The concept of an oligometastatic state in cancer, where there was limited spread of the disease outside of the primary site, was first proposed in 1995 by Hellman & Weichselbaum [53]. The possibility of achieving a cure in disease considered incurable is an attractive proposition for most cancer clinicians and outside of a few very chemotherapy-sensitive malignancies, usually not achievable. With improving and increasing use of diagnostic imaging in follow-up settings, detection of small-volume early metastatic disease has become common and management paradigms for this are still in evolution. For a vast majority of cancers in the metastatic setting, definitive treatment is largely palliative systemic therapy, but in a small proportion of cancers in the oligometastatic setting (which is yet to be defined), more aggressive local treatment of the metastases could have a role to play in improving disease-free intervals and even achieving a cure. Surgery has been used in the setting of one or limited number of metastases restricted to on organ site like the liver or lung and there are published cohorts [54,55] of patients who have undergone surgical treatment for the metastases. Due to the lower levels of toxicity and high degree of local control offered by SBRT, there was considerable interest in the use of this modality in the oligometastatic setting. The maximum number of oligometastatic sites that a patient can have before the disease is considered disseminated is yet to be defined, but at present 1–5 sites are treated using SBRT in ongoing trials.

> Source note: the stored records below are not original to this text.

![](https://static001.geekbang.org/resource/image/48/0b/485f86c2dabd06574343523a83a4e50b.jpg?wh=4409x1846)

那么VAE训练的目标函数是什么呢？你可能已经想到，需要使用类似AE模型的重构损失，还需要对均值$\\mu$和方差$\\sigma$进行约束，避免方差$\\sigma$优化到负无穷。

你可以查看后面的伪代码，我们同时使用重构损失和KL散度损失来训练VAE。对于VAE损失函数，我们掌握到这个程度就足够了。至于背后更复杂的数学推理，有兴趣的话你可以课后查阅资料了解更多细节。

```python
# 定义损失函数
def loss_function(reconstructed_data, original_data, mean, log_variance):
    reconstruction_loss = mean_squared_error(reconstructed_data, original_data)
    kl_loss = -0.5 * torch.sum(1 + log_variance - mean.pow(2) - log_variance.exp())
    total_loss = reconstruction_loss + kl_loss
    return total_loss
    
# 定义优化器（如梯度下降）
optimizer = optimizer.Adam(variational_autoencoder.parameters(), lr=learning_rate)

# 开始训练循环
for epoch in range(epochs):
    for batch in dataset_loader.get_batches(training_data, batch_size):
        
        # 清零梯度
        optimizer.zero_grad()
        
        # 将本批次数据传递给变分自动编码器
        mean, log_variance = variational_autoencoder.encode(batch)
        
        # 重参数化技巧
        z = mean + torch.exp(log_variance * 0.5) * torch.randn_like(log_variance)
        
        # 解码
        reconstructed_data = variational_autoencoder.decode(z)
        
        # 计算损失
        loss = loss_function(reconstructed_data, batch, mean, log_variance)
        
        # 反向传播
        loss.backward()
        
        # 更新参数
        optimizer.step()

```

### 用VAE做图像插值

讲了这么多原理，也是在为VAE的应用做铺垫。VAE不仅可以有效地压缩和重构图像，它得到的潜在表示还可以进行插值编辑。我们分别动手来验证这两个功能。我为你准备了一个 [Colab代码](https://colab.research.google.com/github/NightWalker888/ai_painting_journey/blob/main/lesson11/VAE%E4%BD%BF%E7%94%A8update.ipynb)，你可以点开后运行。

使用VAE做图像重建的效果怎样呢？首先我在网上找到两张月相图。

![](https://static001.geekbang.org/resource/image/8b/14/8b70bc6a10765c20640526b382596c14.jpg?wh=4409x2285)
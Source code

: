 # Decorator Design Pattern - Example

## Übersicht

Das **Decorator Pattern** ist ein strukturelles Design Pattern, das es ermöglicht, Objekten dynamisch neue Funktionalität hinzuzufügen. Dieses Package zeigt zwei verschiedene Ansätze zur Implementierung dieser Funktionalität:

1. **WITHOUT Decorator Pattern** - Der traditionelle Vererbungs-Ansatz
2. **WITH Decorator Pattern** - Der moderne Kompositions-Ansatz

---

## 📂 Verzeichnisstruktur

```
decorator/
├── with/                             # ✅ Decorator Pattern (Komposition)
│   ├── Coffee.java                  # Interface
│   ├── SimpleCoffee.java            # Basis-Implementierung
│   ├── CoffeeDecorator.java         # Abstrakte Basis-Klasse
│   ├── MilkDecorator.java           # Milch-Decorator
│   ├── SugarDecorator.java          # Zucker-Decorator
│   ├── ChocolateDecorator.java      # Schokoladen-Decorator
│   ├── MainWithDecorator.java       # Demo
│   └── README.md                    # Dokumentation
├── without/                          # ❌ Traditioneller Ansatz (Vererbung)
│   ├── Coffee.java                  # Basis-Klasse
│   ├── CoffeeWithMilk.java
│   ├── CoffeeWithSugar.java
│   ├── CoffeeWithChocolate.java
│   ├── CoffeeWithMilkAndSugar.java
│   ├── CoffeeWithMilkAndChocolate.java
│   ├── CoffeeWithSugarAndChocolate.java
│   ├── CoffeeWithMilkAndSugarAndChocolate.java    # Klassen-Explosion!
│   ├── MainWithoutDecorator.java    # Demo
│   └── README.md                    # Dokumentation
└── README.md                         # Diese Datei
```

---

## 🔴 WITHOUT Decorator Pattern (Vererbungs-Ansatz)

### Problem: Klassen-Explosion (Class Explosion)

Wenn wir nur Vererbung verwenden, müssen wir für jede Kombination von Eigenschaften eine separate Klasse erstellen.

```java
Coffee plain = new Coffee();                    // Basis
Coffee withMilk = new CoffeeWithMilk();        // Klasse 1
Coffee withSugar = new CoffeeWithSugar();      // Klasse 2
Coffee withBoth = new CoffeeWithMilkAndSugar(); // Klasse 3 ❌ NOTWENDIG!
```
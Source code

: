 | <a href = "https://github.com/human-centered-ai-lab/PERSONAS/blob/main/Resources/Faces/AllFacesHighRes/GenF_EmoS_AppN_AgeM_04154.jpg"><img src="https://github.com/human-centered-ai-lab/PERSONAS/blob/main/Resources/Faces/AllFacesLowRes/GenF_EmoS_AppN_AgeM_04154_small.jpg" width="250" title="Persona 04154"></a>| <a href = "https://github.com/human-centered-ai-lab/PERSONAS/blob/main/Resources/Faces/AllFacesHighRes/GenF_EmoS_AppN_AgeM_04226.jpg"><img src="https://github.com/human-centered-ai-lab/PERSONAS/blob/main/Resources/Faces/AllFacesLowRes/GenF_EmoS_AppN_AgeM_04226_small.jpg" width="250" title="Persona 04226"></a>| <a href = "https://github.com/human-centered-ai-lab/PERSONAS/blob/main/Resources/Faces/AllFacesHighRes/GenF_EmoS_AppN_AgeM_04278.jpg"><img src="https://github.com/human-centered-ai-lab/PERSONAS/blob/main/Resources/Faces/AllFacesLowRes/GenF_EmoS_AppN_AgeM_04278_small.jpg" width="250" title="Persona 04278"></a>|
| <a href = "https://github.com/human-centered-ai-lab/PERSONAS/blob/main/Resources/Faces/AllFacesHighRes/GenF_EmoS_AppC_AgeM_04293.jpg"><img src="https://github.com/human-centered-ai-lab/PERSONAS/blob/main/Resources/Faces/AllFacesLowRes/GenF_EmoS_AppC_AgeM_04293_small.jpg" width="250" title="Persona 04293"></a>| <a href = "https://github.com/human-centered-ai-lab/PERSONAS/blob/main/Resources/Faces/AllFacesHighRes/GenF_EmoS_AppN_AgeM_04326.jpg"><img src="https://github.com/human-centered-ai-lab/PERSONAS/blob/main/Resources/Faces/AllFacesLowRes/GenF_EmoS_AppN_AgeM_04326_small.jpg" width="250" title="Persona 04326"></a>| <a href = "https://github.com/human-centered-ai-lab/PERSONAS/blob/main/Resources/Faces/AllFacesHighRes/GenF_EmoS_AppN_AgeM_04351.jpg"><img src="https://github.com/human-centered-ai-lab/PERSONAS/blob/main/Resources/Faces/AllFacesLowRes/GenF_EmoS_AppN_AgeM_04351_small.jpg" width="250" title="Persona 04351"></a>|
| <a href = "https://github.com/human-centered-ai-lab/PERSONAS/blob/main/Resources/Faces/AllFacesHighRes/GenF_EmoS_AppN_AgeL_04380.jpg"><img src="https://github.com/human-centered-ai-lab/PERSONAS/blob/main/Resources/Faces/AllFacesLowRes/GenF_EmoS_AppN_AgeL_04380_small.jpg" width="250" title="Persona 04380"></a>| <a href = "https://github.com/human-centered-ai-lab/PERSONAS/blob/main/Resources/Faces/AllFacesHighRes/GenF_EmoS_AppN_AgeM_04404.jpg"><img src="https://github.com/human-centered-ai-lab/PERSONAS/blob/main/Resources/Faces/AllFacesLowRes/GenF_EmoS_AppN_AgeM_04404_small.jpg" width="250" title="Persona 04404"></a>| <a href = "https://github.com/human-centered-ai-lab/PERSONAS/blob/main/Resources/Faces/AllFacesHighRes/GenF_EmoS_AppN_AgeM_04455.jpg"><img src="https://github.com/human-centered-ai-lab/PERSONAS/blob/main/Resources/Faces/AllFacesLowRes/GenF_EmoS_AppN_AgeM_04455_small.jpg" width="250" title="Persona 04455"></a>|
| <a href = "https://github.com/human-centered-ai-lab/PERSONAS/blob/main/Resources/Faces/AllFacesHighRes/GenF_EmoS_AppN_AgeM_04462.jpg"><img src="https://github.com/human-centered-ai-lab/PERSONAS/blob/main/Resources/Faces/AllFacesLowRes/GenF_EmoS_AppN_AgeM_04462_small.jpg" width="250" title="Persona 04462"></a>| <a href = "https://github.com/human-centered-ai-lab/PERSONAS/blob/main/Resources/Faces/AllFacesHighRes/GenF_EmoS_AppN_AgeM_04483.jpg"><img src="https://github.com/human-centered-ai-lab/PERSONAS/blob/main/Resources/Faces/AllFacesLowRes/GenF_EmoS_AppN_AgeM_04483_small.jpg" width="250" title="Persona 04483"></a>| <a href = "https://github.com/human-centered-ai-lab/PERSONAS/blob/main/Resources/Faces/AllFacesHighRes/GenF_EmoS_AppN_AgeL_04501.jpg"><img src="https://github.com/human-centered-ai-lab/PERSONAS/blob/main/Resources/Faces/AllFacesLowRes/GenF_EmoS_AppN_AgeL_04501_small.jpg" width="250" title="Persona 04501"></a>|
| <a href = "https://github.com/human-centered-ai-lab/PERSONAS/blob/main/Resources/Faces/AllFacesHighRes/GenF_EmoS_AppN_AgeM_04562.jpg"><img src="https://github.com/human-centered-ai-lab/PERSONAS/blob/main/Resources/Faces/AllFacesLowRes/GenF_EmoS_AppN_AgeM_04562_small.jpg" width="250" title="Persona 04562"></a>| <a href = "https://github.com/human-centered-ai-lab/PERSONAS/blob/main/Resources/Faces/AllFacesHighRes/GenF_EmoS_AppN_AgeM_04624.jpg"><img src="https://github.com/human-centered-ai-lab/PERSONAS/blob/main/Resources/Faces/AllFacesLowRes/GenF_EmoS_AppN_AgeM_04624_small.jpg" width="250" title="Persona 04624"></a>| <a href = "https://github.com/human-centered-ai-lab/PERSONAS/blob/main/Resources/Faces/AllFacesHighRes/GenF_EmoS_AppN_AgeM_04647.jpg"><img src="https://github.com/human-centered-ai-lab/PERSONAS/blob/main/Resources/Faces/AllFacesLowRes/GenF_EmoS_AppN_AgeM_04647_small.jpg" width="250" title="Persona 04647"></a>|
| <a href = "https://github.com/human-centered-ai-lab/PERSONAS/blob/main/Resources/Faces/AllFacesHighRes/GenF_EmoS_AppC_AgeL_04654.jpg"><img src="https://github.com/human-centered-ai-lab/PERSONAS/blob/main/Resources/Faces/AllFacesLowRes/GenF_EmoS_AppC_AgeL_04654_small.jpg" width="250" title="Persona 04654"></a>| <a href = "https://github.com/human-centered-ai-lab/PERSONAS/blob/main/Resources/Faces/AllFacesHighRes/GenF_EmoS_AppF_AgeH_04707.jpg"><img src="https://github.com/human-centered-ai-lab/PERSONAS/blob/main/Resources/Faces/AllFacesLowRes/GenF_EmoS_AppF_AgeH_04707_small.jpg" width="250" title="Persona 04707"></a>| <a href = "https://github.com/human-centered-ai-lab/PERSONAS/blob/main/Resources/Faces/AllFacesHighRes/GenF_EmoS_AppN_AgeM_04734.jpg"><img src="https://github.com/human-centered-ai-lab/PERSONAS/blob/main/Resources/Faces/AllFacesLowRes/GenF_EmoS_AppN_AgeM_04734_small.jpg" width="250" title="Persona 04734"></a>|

A comprehensive review of non-randomized studies in the use of SBRT for oligometastases by Tree A. et al. [56] has demonstrated the safety and efficacy of this treatment. Local control rates are consistently high as expected at around 80%, but more interesting is an improvement in progression-free survival of around 20% at 2–5 years across these studies. This hints at changes in the natural history of the disease despite what was in essence local management. This was a feature also seen in the surgical resection series for oligometastases, indicating that in a proportion of patients, long-term control over the disease is a feasible end point to aim for. The doses used to treat oligometastatic disease are listed in Table 3.
To address this research question, two phase 2 trials were started, SABR-COMET [57] and CORE [58]. The SABR COMET trial recruited patients with up to five metastatic deposits, in three or less organs, which were metachronous (defined in the trial as occurring at least 3 months after the treatment designed to control the primary tumour) in the lung, liver, adrenal, spine/bone or brain and treatable with SBRT. Ninety-nine patients with oligometastatic breast, lung colorectal, or prostate cancer were randomized to either standard of care (SoC) or SBRT to all sites of metastases + SoC in a 2:1 ratio. Median overall survival was 28 months in the SoC arm and 41 months in the SBRT + SoC arm (p = 0.09). Median progression-free survival was 6 months in the SoC arm and 12 months in SBRT + SoC arm (p = 0.0001). Grade 2 or greater toxicity was 9% in the SoC arm and 30% in the SBRT + SoC Arm (p = 0.22) with fatigue, dyspnea, and pain being the commonest toxicity. Despite this, there were no differences in the quality of life scores in both arms. There were 3 treatment-related deaths in the SBRT arm from pneumonitis, lung abscess, and perforated gastric ulcer. The impression is that SBRT can prolong disease-free survival at the cost of toxicity and a phase 3 trial treating a larger number of patients is planned. It is notable that the toxicity reported in the trial is considerably higher than rates reported in most previous studies in this context.
The CORE trial is addressing a similar question in oligometastatic breast cancer, NSCLC, and prostate cancer patients with up to 3 metastases in a maximum of 2 organs sites defined as oligometastases. In this trial, the definition for metachronous disease was >6 months from definitive treatment of the primary tumour in breast and prostate histology and >4 months for NSCLC. Metastases in the lung, bone/spine, liver, adrenal and lymph nodes are treated on this trial with rigorous centralized radiotherapy quality assurance of both clinicians and institutions. The trial is actively recruiting and due to complete recruitment in 2019.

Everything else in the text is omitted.